▶ _EXERCISE DETAILS_
Write the records out exactly, so that no picture remains in the copy.

Data excerpts
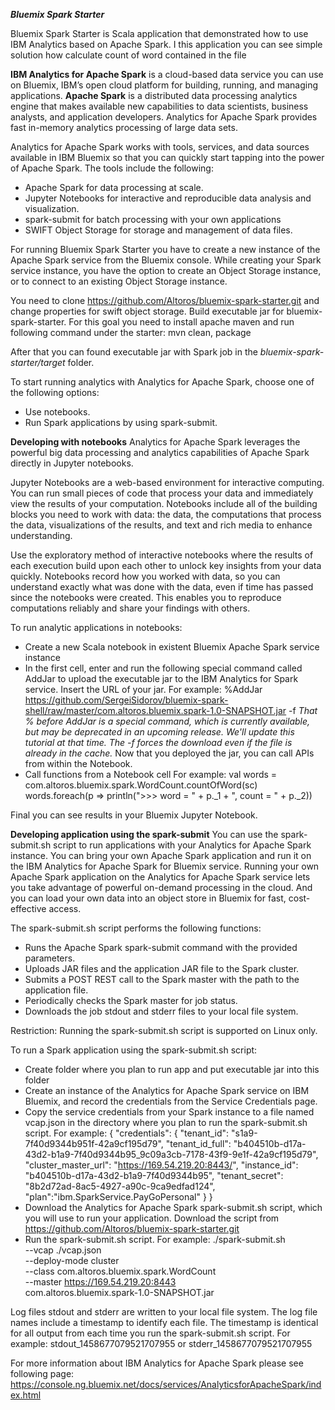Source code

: **_Bluemix Spark Starter_** 

Bluemix Spark Starter is Scala application that demonstrated how to use IBM Analytics based on Apache Spark. 
I this application you can see simple solution how calculate count of word contained in the file

**IBM Analytics for Apache Spark** is a cloud-based data service you can use on Bluemix, IBM’s open cloud platform for building, running, and managing applications. 
**Apache Spark** is a distributed data processing analytics engine that makes available new capabilities to data scientists, business analysts, and application developers. Analytics for Apache Spark provides fast in-memory analytics processing of large data sets.

Analytics for Apache Spark works with tools, services, and data sources available in IBM Bluemix so that you can quickly start tapping into the power of Apache Spark. The tools include the following:
 - Apache Spark for data processing at scale.
 - Jupyter Notebooks for interactive and reproducible data analysis and visualization.
 - spark-submit for batch processing with your own applications
 - SWIFT Object Storage for storage and management of data files.
 
For running Bluemix Spark Starter you have to create a new instance of the Apache Spark service from the Bluemix console. While creating your Spark service instance, you have the option to create an Object Storage instance, or to connect to an existing Object Storage instance.

You need to clone https://github.com/Altoros/bluemix-spark-starter.git and change properties for swift object storage.
Build executable jar for bluemix-spark-starter. For this goal you need to install apache maven and run following command under the starter:
mvn clean, package

After that you can found executable jar with Spark job in the _bluemix-spark-starter/target_ folder.

To start running analytics with Analytics for Apache Spark, choose one of the following options:
 - Use notebooks.
 - Run Spark applications by using spark-submit. 
 
**Developing with notebooks**
Analytics for Apache Spark leverages the powerful big data processing and analytics capabilities of Apache Spark directly in Jupyter notebooks.

Jupyter Notebooks are a web-based environment for interactive computing. You can run small pieces of code that process your data and immediately view the results of your computation. Notebooks include all of the building blocks you need to work with data: the data, the computations that process the data, visualizations of the results, and text and rich media to enhance understanding.

Use the exploratory method of interactive notebooks where the results of each execution build upon each other to unlock key insights from your data quickly. Notebooks record how you worked with data, so you can understand exactly what was done with the data, even if time has passed since the notebooks were created. This enables you to reproduce computations reliably and share your findings with others.

To run analytic applications in notebooks:
 - Create a new Scala notebook in existent Bluemix Apache Spark service instance
 - In the first cell, enter and run the following special command called AddJar to upload the executable jar to the IBM Analytics for Spark service. Insert the URL of your jar.
For example:
%AddJar https://github.com/SergeiSidorov/bluemix-spark-shell/raw/master/com.altoros.bluemix.spark-1.0-SNAPSHOT.jar -f
_That % before AddJar is a special command, which is currently available, but may be deprecated in an upcoming release. We'll update this tutorial at that time. The -f forces the download even if the file is already in the cache._
Now that you deployed the jar, you can call APIs from within the Notebook. 
 - Call functions from a Notebook cell
For example:
val words = com.altoros.bluemix.spark.WordCount.countOfWord(sc)
words.foreach(p => println(">>> word = " + p._1 + ", count = " + p._2))

Final you can see results in your Bluemix Jupyter Notebook.

**Developing application using the spark-submit**
You can use the spark-submit.sh script to run applications with your Analytics for Apache Spark instance.
You can bring your own Apache Spark application and run it on the IBM Analytics for Apache Spark for Bluemix service.
Running your own Apache Spark application on the Analytics for Apache Spark service lets you take advantage of powerful on-demand processing in the cloud. And you can load your own data into an object store in Bluemix for fast, cost-effective access.

The spark-submit.sh script performs the following functions:
 - Runs the Apache Spark spark-submit command with the provided parameters.
 - Uploads JAR files and the application JAR file to the Spark cluster.
 - Submits a POST REST call to the Spark master with the path to the application file.
 - Periodically checks the Spark master for job status.
 - Downloads the job stdout and stderr files to your local file system.

Restriction: Running the spark-submit.sh script is supported on Linux only.

To run a Spark application using the spark-submit.sh script:
 - Create folder where you plan to run app and put executable jar into this folder
 - Create an instance of the Analytics for Apache Spark service on IBM Bluemix, and record the credentials from the Service Credentials page.
 - Copy the service credentials from your Spark instance to a file named vcap.json in the directory where you plan to run the spark-submit.sh script. 
 For example: 
 {
   "credentials": {
     "tenant_id": "s1a9-7f40d9344b951f-42a9cf195d79",
     "tenant_id_full": "b404510b-d17a-43d2-b1a9-7f40d9344b95_9c09a3cb-7178-43f9-9e1f-42a9cf195d79",
     "cluster_master_url": "https://169.54.219.20:8443/",
     "instance_id": "b404510b-d17a-43d2-b1a9-7f40d9344b95",
     "tenant_secret": "8b2d72ad-8ac5-4927-a90c-9ca9edfad124",
      "plan":"ibm.SparkService.PayGoPersonal"
   }
 }
 - Download the Analytics for Apache Spark spark-submit.sh script, which you will use to run your application. 
 Download the script from https://github.com/Altoros/bluemix-spark-starter.git
 - Run the spark-submit.sh script. For example:
./spark-submit.sh \
--vcap ./vcap.json \
--deploy-mode cluster \
--class com.altoros.bluemix.spark.WordCount \
--master https://169.54.219.20:8443 \
com.altoros.bluemix.spark-1.0-SNAPSHOT.jar

Log files stdout and stderr are written to your local file system. The log file names include a timestamp to identify each file. The timestamp is identical for all output from each time you run the spark-submit.sh script. For example: stdout_1458677079521707955 or stderr_1458677079521707955


For more information about IBM Analytics for Apache Spark please see following page:
https://console.ng.bluemix.net/docs/services/AnalyticsforApacheSpark/index.html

▶ _RESPONSE FOR THIS EXERCISE_
Source code

: **_Bluemix Spark Starter_** 

Bluemix Spark Starter is Scala application that demonstrated how to use IBM Analytics based on Apache Spark. 
I this application you can see simple solution how calculate count of word contained in the file

**IBM Analytics for Apache Spark** is a cloud-based data service you can use on Bluemix, IBM’s open cloud platform for building, running, and managing applications. 
**Apache Spark** is a distributed data processing analytics engine that makes available new capabilities to data scientists, business analysts, and application developers. Analytics for Apache Spark provides fast in-memory analytics processing of large data sets.

Analytics for Apache Spark works with tools, services, and data sources available in IBM Bluemix so that you can quickly start tapping into the power of Apache Spark. The tools include the following:
 - Apache Spark for data processing at scale.
 - Jupyter Notebooks for interactive and reproducible data analysis and visualization.
 - spark-submit for batch processing with your own applications
 - SWIFT Object Storage for storage and management of data files.
 
For running Bluemix Spark Starter you have to create a new instance of the Apache Spark service from the Bluemix console. While creating your Spark service instance, you have the option to create an Object Storage instance, or to connect to an existing Object Storage instance.

You need to clone https://github.com/Altoros/bluemix-spark-starter.git and change properties for swift object storage.
Build executable jar for bluemix-spark-starter. For this goal you need to install apache maven and run following command under the starter:
mvn clean, package

After that you can found executable jar with Spark job in the _bluemix-spark-starter/target_ folder.

To start running analytics with Analytics for Apache Spark, choose one of the following options:
 - Use notebooks.
 - Run Spark applications by using spark-submit. 
 
**Developing with notebooks**
Analytics for Apache Spark leverages the powerful big data processing and analytics capabilities of Apache Spark directly in Jupyter notebooks.

Jupyter Notebooks are a web-based environment for interactive computing. You can run small pieces of code that process your data and immediately view the results of your computation. Notebooks include all of the building blocks you need to work with data: the data, the computations that process the data, visualizations of the results, and text and rich media to enhance understanding.

Use the exploratory method of interactive notebooks where the results of each execution build upon each other to unlock key insights from your data quickly. Notebooks record how you worked with data, so you can understand exactly what was done with the data, even if time has passed since the notebooks were created. This enables you to reproduce computations reliably and share your findings with others.

To run analytic applications in notebooks:
 - Create a new Scala notebook in existent Bluemix Apache Spark service instance
 - In the first cell, enter and run the following special command called AddJar to upload the executable jar to the IBM Analytics for Spark service. Insert the URL of your jar.
For example:
%AddJar https://github.com/SergeiSidorov/bluemix-spark-shell/raw/master/com.altoros.bluemix.spark-1.0-SNAPSHOT.jar -f
_That % before AddJar is a special command, which is currently available, but may be deprecated in an upcoming release. We'll update this tutorial at that time. The -f forces the download even if the file is already in the cache._
Now that you deployed the jar, you can call APIs from within the Notebook. 
 - Call functions from a Notebook cell
For example:
val words = com.altoros.bluemix.spark.WordCount.countOfWord(sc)
words.foreach(p => println(">>> word = " + p._1 + ", count = " + p._2))

Final you can see results in your Bluemix Jupyter Notebook.

**Developing application using the spark-submit**
You can use the spark-submit.sh script to run applications with your Analytics for Apache Spark instance.
You can bring your own Apache Spark application and run it on the IBM Analytics for Apache Spark for Bluemix service.
Running your own Apache Spark application on the Analytics for Apache Spark service lets you take advantage of powerful on-demand processing in the cloud. And you can load your own data into an object store in Bluemix for fast, cost-effective access.

The spark-submit.sh script performs the following functions:
 - Runs the Apache Spark spark-submit command with the provided parameters.
 - Uploads JAR files and the application JAR file to the Spark cluster.
 - Submits a POST REST call to the Spark master with the path to the application file.
 - Periodically checks the Spark master for job status.
 - Downloads the job stdout and stderr files to your local file system.

Restriction: Running the spark-submit.sh script is supported on Linux only.

To run a Spark application using the spark-submit.sh script:
 - Create folder where you plan to run app and put executable jar into this folder
 - Create an instance of the Analytics for Apache Spark service on IBM Bluemix, and record the credentials from the Service Credentials page.
 - Copy the service credentials from your Spark instance to a file named vcap.json in the directory where you plan to run the spark-submit.sh script. 
 For example: 
 {
   "credentials": {
     "tenant_id": "s1a9-7f40d9344b951f-42a9cf195d79",
     "tenant_id_full": "b404510b-d17a-43d2-b1a9-7f40d9344b95_9c09a3cb-7178-43f9-9e1f-42a9cf195d79",
     "cluster_master_url": "https://169.54.219.20:8443/",
     "instance_id": "b404510b-d17a-43d2-b1a9-7f40d9344b95",
     "tenant_secret": "8b2d72ad-8ac5-4927-a90c-9ca9edfad124",
      "plan":"ibm.SparkService.PayGoPersonal"
   }
 }
 - Download the Analytics for Apache Spark spark-submit.sh script, which you will use to run your application. 
 Download the script from https://github.com/Altoros/bluemix-spark-starter.git
 - Run the spark-submit.sh script. For example:
./spark-submit.sh \
--vcap ./vcap.json \
--deploy-mode cluster \
--class com.altoros.bluemix.spark.WordCount \
--master https://169.54.219.20:8443 \
com.altoros.bluemix.spark-1.0-SNAPSHOT.jar

Log files stdout and stderr are written to your local file system. The log file names include a timestamp to identify each file. The timestamp is identical for all output from each time you run the spark-submit.sh script. For example: stdout_1458677079521707955 or stderr_1458677079521707955


For more information about IBM Analytics for Apache Spark please see following page:
https://console.ng.bluemix.net/docs/services/AnalyticsforApacheSpark/index.html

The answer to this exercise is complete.